Work required:
Within the records, which lines hold the string "individual"? Report each one by copying it.
━━━ Exercise input ━━━
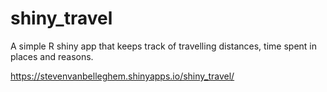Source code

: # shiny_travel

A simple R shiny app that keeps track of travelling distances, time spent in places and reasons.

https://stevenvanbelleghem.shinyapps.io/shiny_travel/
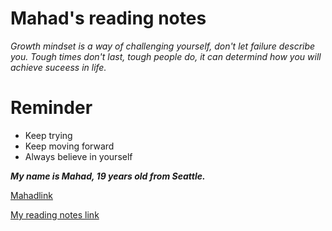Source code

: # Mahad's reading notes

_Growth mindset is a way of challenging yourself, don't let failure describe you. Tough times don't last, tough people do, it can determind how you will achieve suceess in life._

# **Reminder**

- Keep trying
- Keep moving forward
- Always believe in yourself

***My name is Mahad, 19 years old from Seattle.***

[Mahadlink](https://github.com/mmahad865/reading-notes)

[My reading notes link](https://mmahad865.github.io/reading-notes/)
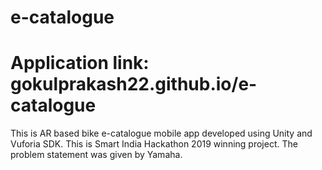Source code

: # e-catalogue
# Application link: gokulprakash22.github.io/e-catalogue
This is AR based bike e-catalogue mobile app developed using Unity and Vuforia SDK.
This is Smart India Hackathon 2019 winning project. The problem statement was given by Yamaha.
━━━
━━━ Exercise input ━━━
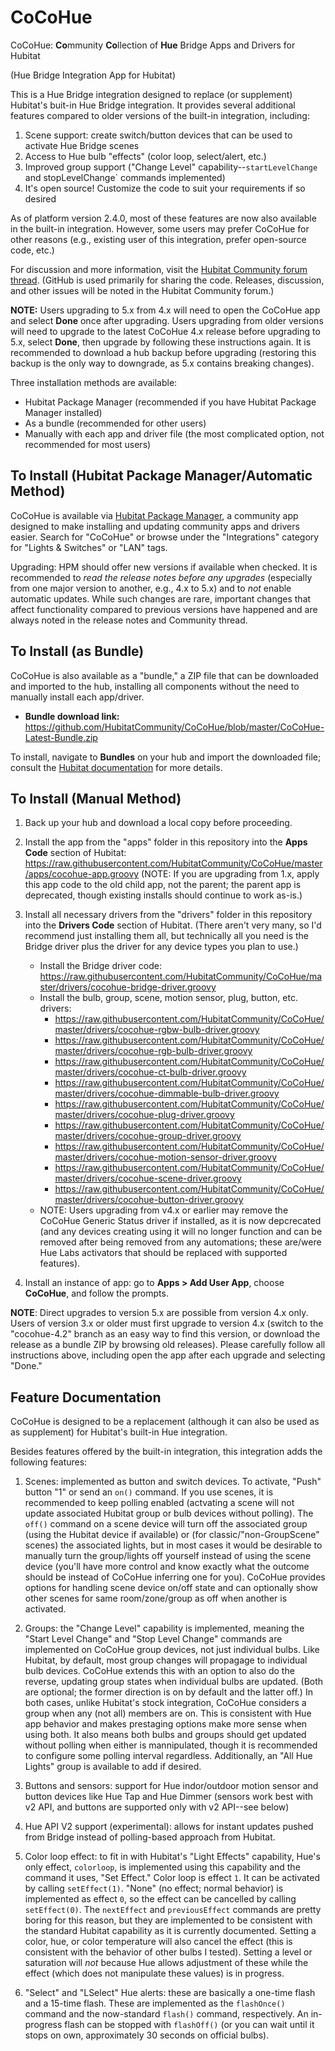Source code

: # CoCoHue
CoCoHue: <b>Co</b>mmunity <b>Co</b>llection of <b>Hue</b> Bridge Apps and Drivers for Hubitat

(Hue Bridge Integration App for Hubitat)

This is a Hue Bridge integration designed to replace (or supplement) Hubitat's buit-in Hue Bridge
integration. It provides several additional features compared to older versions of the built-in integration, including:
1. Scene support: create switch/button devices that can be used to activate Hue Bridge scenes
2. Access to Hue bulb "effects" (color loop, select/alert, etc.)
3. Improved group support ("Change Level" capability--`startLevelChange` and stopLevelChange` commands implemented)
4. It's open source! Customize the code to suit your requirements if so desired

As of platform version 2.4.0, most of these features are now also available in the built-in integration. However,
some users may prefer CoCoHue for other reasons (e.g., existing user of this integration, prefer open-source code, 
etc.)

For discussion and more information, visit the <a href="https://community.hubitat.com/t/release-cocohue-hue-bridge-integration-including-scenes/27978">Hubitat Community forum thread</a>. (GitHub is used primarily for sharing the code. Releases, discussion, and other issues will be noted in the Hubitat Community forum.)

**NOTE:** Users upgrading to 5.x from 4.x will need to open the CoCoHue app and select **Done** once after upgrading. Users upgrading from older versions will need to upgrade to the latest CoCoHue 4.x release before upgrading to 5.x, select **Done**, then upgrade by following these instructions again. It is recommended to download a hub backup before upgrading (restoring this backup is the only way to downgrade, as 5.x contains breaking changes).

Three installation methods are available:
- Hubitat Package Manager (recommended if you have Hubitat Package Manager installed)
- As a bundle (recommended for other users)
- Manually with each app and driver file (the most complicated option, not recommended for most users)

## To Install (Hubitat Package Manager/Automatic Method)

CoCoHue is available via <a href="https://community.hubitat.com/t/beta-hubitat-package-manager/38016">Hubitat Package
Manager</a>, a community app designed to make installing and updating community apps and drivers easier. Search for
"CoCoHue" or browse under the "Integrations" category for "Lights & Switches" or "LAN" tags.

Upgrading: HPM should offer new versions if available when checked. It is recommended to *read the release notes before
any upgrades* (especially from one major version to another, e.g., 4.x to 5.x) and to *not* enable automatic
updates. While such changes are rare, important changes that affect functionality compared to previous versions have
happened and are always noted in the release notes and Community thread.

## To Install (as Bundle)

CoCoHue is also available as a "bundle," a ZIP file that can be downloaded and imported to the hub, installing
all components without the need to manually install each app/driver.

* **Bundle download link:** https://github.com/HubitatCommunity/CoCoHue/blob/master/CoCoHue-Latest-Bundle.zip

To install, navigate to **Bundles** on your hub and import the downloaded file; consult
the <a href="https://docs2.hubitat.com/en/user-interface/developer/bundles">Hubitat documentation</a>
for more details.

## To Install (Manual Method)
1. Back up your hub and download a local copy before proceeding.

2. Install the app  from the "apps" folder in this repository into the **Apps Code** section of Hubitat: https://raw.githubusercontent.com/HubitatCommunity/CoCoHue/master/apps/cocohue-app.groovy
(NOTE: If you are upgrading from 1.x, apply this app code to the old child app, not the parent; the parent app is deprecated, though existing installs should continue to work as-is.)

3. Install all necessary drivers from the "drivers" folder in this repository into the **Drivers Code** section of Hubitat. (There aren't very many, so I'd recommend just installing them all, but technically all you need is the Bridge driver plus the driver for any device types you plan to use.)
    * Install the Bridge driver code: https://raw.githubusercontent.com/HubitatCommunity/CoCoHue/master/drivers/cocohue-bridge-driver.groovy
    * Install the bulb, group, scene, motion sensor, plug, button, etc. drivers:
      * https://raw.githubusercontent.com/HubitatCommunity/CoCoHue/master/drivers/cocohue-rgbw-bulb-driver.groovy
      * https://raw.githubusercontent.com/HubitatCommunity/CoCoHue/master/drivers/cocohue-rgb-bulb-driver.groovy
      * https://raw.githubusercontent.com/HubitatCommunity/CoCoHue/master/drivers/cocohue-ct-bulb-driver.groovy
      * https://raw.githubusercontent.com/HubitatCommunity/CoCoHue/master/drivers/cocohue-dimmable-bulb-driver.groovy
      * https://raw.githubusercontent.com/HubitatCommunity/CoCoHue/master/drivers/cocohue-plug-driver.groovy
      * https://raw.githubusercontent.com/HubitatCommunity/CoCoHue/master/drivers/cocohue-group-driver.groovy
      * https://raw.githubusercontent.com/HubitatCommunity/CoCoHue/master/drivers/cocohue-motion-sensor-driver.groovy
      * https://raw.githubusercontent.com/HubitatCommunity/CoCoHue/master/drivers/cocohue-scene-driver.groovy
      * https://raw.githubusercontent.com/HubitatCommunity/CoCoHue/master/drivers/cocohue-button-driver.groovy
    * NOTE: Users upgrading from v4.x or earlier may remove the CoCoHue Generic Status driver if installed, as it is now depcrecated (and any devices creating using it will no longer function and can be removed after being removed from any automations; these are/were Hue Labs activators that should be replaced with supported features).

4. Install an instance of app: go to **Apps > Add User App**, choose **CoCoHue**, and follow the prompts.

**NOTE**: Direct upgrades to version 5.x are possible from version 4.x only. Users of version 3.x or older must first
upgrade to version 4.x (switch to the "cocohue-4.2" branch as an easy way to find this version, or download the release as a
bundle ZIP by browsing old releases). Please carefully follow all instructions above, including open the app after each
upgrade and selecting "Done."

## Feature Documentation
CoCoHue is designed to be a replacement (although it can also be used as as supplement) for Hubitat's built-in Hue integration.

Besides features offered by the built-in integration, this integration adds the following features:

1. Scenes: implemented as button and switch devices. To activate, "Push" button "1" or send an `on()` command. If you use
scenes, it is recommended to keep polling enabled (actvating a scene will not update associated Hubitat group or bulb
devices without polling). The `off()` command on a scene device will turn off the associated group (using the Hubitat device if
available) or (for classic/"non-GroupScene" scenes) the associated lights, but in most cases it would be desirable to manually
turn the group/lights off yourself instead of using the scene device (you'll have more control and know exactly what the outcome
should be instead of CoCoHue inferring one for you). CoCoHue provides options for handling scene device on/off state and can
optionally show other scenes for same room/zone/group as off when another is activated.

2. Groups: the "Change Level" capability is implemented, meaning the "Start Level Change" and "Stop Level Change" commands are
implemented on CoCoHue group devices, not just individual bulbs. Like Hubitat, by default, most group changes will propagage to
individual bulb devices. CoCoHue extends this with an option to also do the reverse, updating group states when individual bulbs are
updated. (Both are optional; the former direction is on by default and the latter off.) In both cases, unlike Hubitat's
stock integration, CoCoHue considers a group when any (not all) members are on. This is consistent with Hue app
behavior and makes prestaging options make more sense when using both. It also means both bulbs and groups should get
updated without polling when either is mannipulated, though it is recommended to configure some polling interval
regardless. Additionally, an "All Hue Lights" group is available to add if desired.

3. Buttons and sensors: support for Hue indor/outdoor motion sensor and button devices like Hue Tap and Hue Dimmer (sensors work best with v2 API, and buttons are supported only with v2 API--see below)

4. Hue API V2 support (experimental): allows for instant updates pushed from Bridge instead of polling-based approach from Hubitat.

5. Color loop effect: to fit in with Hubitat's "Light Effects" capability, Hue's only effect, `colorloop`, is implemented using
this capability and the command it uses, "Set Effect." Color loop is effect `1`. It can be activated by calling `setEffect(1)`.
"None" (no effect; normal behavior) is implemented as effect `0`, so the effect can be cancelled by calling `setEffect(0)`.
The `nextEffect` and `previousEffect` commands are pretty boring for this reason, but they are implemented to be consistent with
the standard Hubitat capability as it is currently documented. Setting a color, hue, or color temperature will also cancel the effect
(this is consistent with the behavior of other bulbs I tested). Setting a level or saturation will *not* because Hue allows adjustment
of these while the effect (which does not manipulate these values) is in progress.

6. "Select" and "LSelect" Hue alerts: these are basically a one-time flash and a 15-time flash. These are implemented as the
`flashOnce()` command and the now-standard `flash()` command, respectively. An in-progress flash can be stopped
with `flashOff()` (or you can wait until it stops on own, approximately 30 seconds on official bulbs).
━━━
━━━ Exercise input ━━━
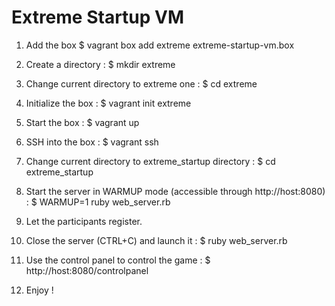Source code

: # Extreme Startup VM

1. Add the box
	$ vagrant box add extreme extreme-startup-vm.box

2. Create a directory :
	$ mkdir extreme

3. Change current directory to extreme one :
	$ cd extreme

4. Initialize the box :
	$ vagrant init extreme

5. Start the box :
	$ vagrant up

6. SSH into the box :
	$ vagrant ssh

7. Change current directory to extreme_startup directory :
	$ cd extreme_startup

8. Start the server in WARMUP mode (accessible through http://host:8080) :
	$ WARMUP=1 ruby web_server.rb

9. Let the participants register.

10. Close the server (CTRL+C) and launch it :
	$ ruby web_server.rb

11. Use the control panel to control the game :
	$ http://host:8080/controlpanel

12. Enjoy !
━━━
Expected answer:
implemented on CoCoHue group devices, not just individual bulbs. Like Hubitat, by default, most group changes will propagage to
individual bulb devices. CoCoHue extends this with an option to also do the reverse, updating group states when individual bulbs are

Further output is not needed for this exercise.